Usually, I use Lent as an opportunity to catch up on my “spiritual reading” — which usually leads me to the bookshelf populated with authors or books I’ve heard about from CTA. This year, without even thinking of it as “spiritual reading,” I ended up listening to Gayle Haggard’s Why I Stayed, which is her memoir about the aftermath of the “Ted Haggard scandal.” Admittedly, I was more interested in the relationship aspect of the book than the spiritual dimension — but Gayle and Ted are Evangelicals, and for them, nothing seemed to happen without explicit spiritual implications.
Catholics tend to be quieter “witnesses” to the Gospel, often feeling uncomfortable with the more “in-your-face” approach of Evangelicals (at least, I know I’ve always been uncomfortable with it.) But, occasional anti-gay preaching aside, I’ve come to see value in the results of the Evangelical brand of Christianity. For example, when I went to the CTA conference last November, I saw Donna Freitas speak, and was fascinated by her research showing that sexual behaviors were exactly the same on secular and Catholic college campuses–but that she had to throw Evangelicals out of her study because they did not fit the “norms” of college sexual behavior. When I became involved in my first intimate relationship and needed to make decisions with my partner about sexual boundaries and choices, I didn’t find much guidance in the way of Catholic thought — the ones who were really talking about God and sex were Evangelicals. And while I don’t always agree with the conclusions they come to — and while I know those conclusions come with their own set of issues — I do admire that they keep God in the conversation about sex. So I guess I shouldn’t have been surprised that this book about the “Ted Haggard scandal” was really a book about, well, God.
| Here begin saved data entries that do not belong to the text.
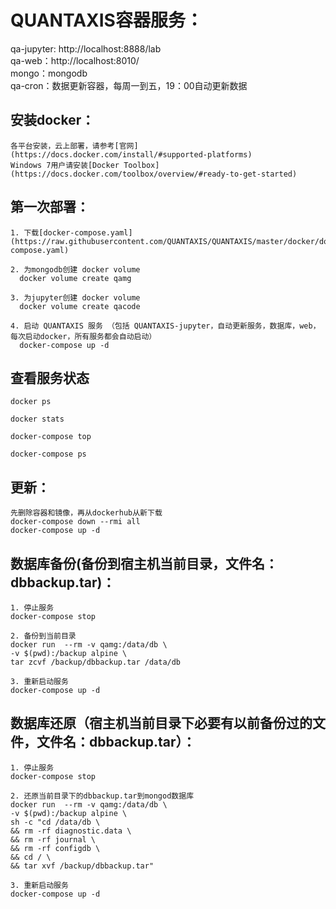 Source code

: # QUANTAXIS容器服务：
qa-jupyter: http://localhost:8888/lab  
qa-web：http://localhost:8010/  
mongo：mongodb  
qa-cron：数据更新容器，每周一到五，19：00自动更新数据  


## 安装docker：
```
各平台安装，云上部署，请参考[官网](https://docs.docker.com/install/#supported-platforms)
Windows 7用户请安装[Docker Toolbox](https://docs.docker.com/toolbox/overview/#ready-to-get-started)
```


## 第一次部署：
```
1. 下载[docker-compose.yaml](https://raw.githubusercontent.com/QUANTAXIS/QUANTAXIS/master/docker/docker-compose.yaml)

2. 为mongodb创建 docker volume
  docker volume create qamg

3. 为jupyter创建 docker volume
  docker volume create qacode

4. 启动 QUANTAXIS 服务 （包括 QUANTAXIS-jupyter，自动更新服务，数据库，web，每次启动docker，所有服务都会自动启动）
  docker-compose up -d
```

## 查看服务状态
```
docker ps

docker stats

docker-compose top

docker-compose ps
```

## 更新：
```
先删除容器和镜像，再从dockerhub从新下载
docker-compose down --rmi all
docker-compose up -d
```

## 数据库备份(备份到宿主机当前目录，文件名：dbbackup.tar)：
```
1. 停止服务
docker-compose stop

2. 备份到当前目录
docker run  --rm -v qamg:/data/db \
-v $(pwd):/backup alpine \
tar zcvf /backup/dbbackup.tar /data/db

3. 重新启动服务
docker-compose up -d
```

## 数据库还原（宿主机当前目录下必要有以前备份过的文件，文件名：dbbackup.tar）：
```
1. 停止服务
docker-compose stop

2. 还原当前目录下的dbbackup.tar到mongod数据库
docker run  --rm -v qamg:/data/db \
-v $(pwd):/backup alpine \
sh -c "cd /data/db \
&& rm -rf diagnostic.data \
&& rm -rf journal \
&& rm -rf configdb \
&& cd / \
&& tar xvf /backup/dbbackup.tar"

3. 重新启动服务
docker-compose up -d
```
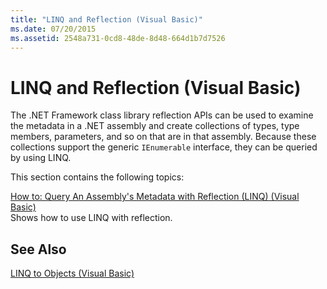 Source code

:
 ```yaml
---
title: "LINQ and Reflection (Visual Basic)"
ms.date: 07/20/2015
ms.assetid: 2548a731-0cd8-48de-8d48-664d1b7d7526
---
```

# LINQ and Reflection (Visual Basic)
The .NET Framework class library reflection APIs can be used to examine the metadata in a .NET assembly and create collections of types, type members, parameters, and so on that are in that assembly. Because these collections support the generic `IEnumerable` interface, they can be queried by using LINQ.  
  
 This section contains the following topics:  
  
 [How to: Query An Assembly's Metadata with Reflection (LINQ) (Visual Basic)](../../../../visual-basic/programming-guide/concepts/linq/how-to-query-an-assembly-s-metadata-with-reflection-linq.md)  
 Shows how to use LINQ with reflection.  
  
## See Also  
 [LINQ to Objects (Visual Basic)](../../../../visual-basic/programming-guide/concepts/linq/linq-to-objects.md)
In some ways, I think Lent serves as a reminder for Catholics to “make everything about God” — or at least make more about Him (using the pronoun loosely). People who don’t practice Lent often ask questions like, “Why does God care if you don’t drink pop?” or “What does not eating candy have to do with God?” There are a lot of ways Catholics could answer these questions; one that I always use is that, by cutting out something that’s “normally” part of our life, we’re reminded of Jesus/God/Lent each time we’re confronted with that decision, which weaves an awareness of God into our everyday life in a new way. But perhaps a better answer is, “Is there anything in the world, any action we take or decision we make, that DOESN’T have to do with God?” I think I know what our Evangelical friends would say.